Le immagini «gastronomiche» avevano attratto l’attenzione di Thora perché erano datate mercoledì, tre giorni prima dell’omicidio di Harald, cioè in quel periodo in cui, a detta di Hugi, la vittima aveva preferito rimanere da solo ed evitare gli amici. Thora controllò due foto in maniera particolare, quelle con le mani che stavano preparando l’insalata e tagliando il pane. Persino un orbo avrebbe potuto rendersi conto del fatto che si trattava di due persone diverse. Due mani erano ricoperte di cicatrici formate da tatuaggi che creavano, tra le altre cose, una stella a cinque punte e un omino con un ampio sorriso e delle corna. Dovevano essere quelle di Harald. Le altre due erano invece più piccole, femminili, con dita esili e unghie corte e ben curate. Zoomando, Thora distinse sull’anulare un anellino con un diamante o una pietra preziosa chiara. L’anello aveva un aspetto troppo tradizionale per poter attrarre l’attenzione, ma chissà, forse chiedendolo a Hugi si sarebbe ricordato a chi apparteneva.

Thora venne colta da un’improvvisa inquietudine. C’era qualcosa che la assillava sin da quando era entrata per la prima volta nell’appartamento di Harald: la rivista tedesca Bunte nel bagno. Era ovvio che Harald non era tipo da rotocalchi rosa, e d’altronde la lingua l’avrebbe resa una lettura improbabile per un islandese. Per questo doveva essere arrivato un qualche ospite dalla Germania, una donna. Sulla copertina Tom Cruise e Katie Holmes sorridevano per una futura nascita nella loro famiglia. Un indizio temporale che le sarebbe stato utile per datare l’ipotetica visita dalla Germania, durante la quale Harald si era tenuto alla larga dai suoi amici. Thora compose il numero di cellulare di Matthew, che rispose al terzo squillo.

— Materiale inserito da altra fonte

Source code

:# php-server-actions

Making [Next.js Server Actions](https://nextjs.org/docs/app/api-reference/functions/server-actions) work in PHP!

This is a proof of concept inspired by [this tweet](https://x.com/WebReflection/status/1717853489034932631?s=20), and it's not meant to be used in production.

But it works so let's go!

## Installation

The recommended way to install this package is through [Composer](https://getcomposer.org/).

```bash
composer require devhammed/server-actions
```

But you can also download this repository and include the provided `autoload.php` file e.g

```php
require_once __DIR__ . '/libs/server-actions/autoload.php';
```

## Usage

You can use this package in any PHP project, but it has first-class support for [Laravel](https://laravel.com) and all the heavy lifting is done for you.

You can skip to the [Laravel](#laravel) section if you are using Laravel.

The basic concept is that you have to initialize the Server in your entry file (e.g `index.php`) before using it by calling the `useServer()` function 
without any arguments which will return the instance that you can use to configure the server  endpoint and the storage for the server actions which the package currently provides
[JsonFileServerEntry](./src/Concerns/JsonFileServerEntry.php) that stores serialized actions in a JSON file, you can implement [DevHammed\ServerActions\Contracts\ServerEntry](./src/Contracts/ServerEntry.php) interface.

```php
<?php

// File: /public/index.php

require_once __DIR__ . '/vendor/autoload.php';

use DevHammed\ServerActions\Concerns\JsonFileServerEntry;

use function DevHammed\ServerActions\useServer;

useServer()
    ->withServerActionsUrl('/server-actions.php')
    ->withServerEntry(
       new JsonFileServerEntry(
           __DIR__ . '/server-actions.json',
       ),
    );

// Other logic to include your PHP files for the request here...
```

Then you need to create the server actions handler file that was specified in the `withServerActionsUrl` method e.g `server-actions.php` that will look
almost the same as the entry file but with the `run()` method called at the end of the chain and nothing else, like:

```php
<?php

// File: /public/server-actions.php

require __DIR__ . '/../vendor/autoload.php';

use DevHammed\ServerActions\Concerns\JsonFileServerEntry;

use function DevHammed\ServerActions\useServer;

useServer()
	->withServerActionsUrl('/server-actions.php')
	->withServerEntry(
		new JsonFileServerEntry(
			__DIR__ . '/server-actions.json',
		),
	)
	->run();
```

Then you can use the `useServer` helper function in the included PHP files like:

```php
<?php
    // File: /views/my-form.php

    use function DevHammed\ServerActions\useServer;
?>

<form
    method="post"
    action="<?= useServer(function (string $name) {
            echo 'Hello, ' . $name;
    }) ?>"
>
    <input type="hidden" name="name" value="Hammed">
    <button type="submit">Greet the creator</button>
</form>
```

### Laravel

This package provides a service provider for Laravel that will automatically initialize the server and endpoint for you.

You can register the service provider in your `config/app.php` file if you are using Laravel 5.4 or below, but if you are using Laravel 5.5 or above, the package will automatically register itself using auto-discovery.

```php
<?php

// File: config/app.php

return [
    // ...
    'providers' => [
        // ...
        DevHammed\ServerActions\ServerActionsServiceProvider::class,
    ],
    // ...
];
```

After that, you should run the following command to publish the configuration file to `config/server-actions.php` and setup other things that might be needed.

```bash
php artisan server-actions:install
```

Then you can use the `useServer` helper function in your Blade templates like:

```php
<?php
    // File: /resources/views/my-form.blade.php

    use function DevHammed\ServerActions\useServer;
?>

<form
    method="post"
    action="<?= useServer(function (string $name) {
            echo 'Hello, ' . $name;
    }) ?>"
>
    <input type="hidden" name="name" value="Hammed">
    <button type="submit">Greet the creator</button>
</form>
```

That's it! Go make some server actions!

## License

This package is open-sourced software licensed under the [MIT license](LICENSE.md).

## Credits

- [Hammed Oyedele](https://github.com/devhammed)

«Dove sei, ti sto disturbando?» chiese sentendo dei rumori di sottofondo.

«No, no», rispose lui con la bocca palesemente piena. Dopo aver ingoiato il boccone, riprese: «Sono andato a cena fuori. Sto mangiando della carne. Che è successo? Vuoi venire a prenderti il dolce con me?»

«Eh? No, grazie», rispose Thora a malincuore. Le piaceva molto andare a cena fuori, indossare abiti eleganti e brindare in bicchieri che sarebbe poi toccato a qualcun altro lavare. «Domani è un giorno di scuola e devo provvedere a mandare i miei figli a letto a un’ora decente. No, ti ho telefonato solamente per chiederti se avevi il numero della donna delle pulizie di Harald. Ho il sospetto che in casa ci fosse qualcuno pochi giorni prima dell’omicidio, qualcuno che probabilmente vi pernottava. E tutte le indicazioni portano a concludere che si trattasse di una donna tedesca.»

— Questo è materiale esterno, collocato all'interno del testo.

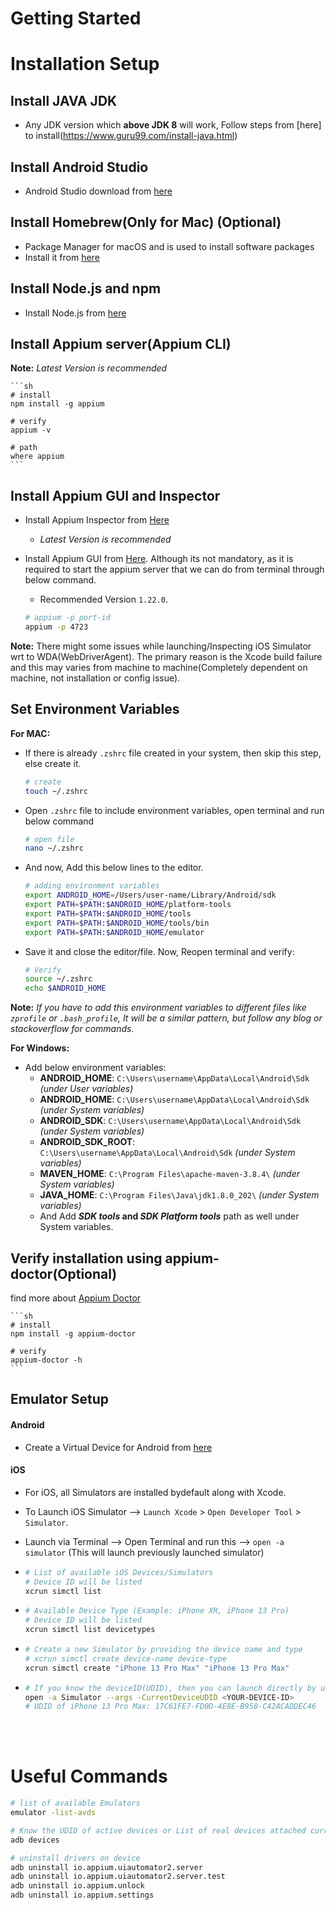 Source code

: # Getting Started

# Installation Setup

## Install JAVA JDK

-   Any JDK version which **above JDK 8** will work, Follow steps from [here] to install(https://www.guru99.com/install-java.html)

## Install Android Studio

  <!-- Helpful to launch Android Emulator -->

-   Android Studio download from [here](https://developer.android.com/studio)

## Install Homebrew(Only for Mac) (Optional)

-   Package Manager for macOS and is used to install software packages
-   Install it from [here](https://brew.sh/)

## Install Node.js and npm

-   Install Node.js from [here](https://nodejs.org/en/)

## Install Appium server(Appium CLI)

**Note:** _Latest Version is recommended_

    ```sh
    # install
    npm install -g appium

    # verify
    appium -v

    # path
    where appium
    ```

## Install Appium GUI and Inspector

-   Install Appium Inspector from [Here](https://github.com/appium/appium-inspector/releases)
    -   _Latest Version is recommended_
-   Install Appium GUI from [Here](https://github.com/appium/appium-desktop/releases). Although its not mandatory, as it is required to start the appium server that we can do from terminal through below command.

    -   Recommended Version `1.22.0`.

    ```sh
    # appium -p port-id
    appium -p 4723
    ```

**Note:** There might some issues while launching/Inspecting iOS Simulator wrt to WDA(WebDriverAgent). The primary reason is the Xcode build failure and this may varies from machine to machine(Completely dependent on machine, not installation or config issue).

## Set Environment Variables

**For MAC:**

-   If there is already `.zshrc` file created in your system, then skip this step, else create it.

    ```sh
    # create
    touch ~/.zshrc
    ```

-   Open `.zshrc` file to include environment variables, open terminal and run below command

    ```sh
    # open file
    nano ~/.zshrc
    ```

-   And now, Add this below lines to the editor.

    ```sh
    # adding environment variables
    export ANDROID_HOME=/Users/user-name/Library/Android/sdk
    export PATH=$PATH:$ANDROID_HOME/platform-tools
    export PATH=$PATH:$ANDROID_HOME/tools
    export PATH=$PATH:$ANDROID_HOME/tools/bin
    export PATH=$PATH:$ANDROID_HOME/emulator
    ```

-   Save it and close the editor/file. Now, Reopen terminal and verify:

    ```sh
    # Verify
    source ~/.zshrc
    echo $ANDROID_HOME
    ```

**Note:** _If you have to add this environment variables to different files like `zprofile` or `.bash_profile`, It will be a similar pattern, but follow any blog or stackoverflow for commands._

**For Windows:**

-   Add below environment variables:
    -   **ANDROID_HOME**: `C:\Users\username\AppData\Local\Android\Sdk` _(under User variables)_
    -   **ANDROID_HOME**: `C:\Users\username\AppData\Local\Android\Sdk` _(under System variables)_
    -   **ANDROID_SDK**: `C:\Users\username\AppData\Local\Android\Sdk` _(under System variables)_
    -   **ANDROID_SDK_ROOT**: `C:\Users\username\AppData\Local\Android\Sdk` _(under System variables)_
    -   **MAVEN_HOME**: `C:\Program Files\apache-maven-3.8.4\` _(under System variables)_
    -   **JAVA_HOME**: `C:\Program Files\Java\jdk1.8.0_202\` _(under System variables)_
    -   And Add **_SDK tools_ and _SDK Platform tools_** path as well under System variables.

## Verify installation using appium-doctor(Optional)

find more about [Appium Doctor](https://github.com/appium/appium-doctor)

    ```sh
    # install
    npm install -g appium-doctor

    # verify
    appium-doctor -h
    ```

## Emulator Setup

#### Android

-   Create a Virtual Device for Android from [here](https://www.geeksforgeeks.org/how-to-install-android-virtual-deviceavd/)

#### iOS

-   For iOS, all Simulators are installed bydefault along with Xcode.

-   To Launch iOS Simulator --> `Launch Xcode` > `Open Developer Tool` > `Simulator`.

-   Launch via Terminal --> Open Terminal and run this --> `open -a simulator` (This will launch previously launched simulator)

-   ```sh
    # List of available iOS Devices/Simulators
    # Device ID will be listed
    xcrun simctl list
    ```

-   ```sh
    # Available Device Type (Example: iPhone XR, iPhone 13 Pro)
    # Device ID will be listed
    xcrun simctl list devicetypes
    ```

-   ```sh
    # Create a new Simulator by providing the device name and type
    # xcrun simctl create device-name device-type
    xcrun simctl create "iPhone 13 Pro Max" "iPhone 13 Pro Max"
    ```

-   ```sh
    # If you know the deviceID(UDID), then you can launch directly by using below command
    open -a Simulator --args -CurrentDeviceUDID <YOUR-DEVICE-ID>
    # UDID of iPhone 13 Pro Max: 17C61FE7-FD0D-4E8E-B958-C42ACADDEC46
    ```

</br>
</br>

# Useful Commands

```sh
# list of available Emulators
emulator -list-avds

# Know the UDID of active devices or List of real devices attached currently
adb devices

# uninstall drivers on device
adb uninstall io.appium.uiautomator2.server
adb uninstall io.appium.uiautomator2.server.test
adb uninstall io.appium.unlock
adb uninstall io.appium.settings
```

«Sì, dovrei averlo nella memoria del mio cellulare. Vuoi che la chiami io? L’ho già sentita un paio di volte e parla un ottimo inglese. Forse è la cosa più semplice da fare. Lei non ti conosce per niente, ma di me si ricorda di certo perché sono stato io a pagarle l’ultimo conto in sospeso.»

Thora accettò l’aiuto di Matthew, che promise di richiamarla subito. Per sfruttare l’attesa mise il pigiama a sua figlia, e stava lavandole i denti quando lui la richiamò. Thora ancorò il cellulare tra la spalla e la guancia, così poté sia parlare sia continuare a occuparsi dell’igiene dentale della prole.

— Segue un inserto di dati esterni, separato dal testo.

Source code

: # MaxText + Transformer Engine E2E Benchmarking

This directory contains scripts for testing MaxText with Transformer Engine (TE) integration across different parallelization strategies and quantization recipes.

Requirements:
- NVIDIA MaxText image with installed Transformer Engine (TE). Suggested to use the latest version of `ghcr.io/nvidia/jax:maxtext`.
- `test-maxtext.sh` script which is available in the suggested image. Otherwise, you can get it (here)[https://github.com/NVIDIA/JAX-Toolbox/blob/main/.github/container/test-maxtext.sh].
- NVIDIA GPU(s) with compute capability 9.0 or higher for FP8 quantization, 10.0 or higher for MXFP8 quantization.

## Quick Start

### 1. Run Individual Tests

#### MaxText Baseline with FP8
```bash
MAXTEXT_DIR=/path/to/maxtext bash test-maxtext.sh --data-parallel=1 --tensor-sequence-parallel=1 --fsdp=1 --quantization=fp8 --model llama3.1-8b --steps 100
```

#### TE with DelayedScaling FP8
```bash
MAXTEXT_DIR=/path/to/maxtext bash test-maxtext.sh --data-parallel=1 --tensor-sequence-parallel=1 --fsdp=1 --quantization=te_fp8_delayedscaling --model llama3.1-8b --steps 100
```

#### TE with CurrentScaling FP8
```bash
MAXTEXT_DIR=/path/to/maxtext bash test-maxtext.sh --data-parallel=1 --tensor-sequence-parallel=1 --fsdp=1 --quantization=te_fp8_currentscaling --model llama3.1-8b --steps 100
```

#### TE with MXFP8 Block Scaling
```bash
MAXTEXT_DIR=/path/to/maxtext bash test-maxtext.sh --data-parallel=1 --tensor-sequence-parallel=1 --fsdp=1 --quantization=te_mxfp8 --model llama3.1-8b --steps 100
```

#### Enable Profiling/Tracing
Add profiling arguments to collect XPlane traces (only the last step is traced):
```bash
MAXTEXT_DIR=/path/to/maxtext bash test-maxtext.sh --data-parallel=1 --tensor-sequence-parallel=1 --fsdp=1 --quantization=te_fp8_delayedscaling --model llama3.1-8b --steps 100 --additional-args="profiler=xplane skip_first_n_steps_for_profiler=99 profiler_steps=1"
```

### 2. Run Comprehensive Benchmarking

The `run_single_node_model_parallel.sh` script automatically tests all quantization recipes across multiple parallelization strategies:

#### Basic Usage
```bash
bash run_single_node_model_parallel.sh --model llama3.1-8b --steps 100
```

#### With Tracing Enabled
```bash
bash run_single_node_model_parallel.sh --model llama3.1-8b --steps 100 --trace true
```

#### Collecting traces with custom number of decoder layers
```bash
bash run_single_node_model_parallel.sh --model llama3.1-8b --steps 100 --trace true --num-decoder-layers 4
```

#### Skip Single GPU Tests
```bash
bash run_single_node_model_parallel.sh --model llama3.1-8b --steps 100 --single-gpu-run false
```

«Ascolta, la signora mi ha detto che il letto della stanza degli ospiti era stato usato. E che nel bagno c’erano degli oggetti, come un rasoio da donna monouso, che confermerebbero la tua teoria.»

«L’ha fatto sapere alla polizia?» chiese Thora.

«No, pensava che non importasse, dato che Harald non era stato ucciso a casa sua. Inoltre ha confermato un certo andirivieni di ospiti nell’appartamento, spesso più di uno per volta. Quell’ultimo in particolare non le aveva creato gli stessi problemi degli altri, che spesso organizzavano serate scatenate dentro casa.»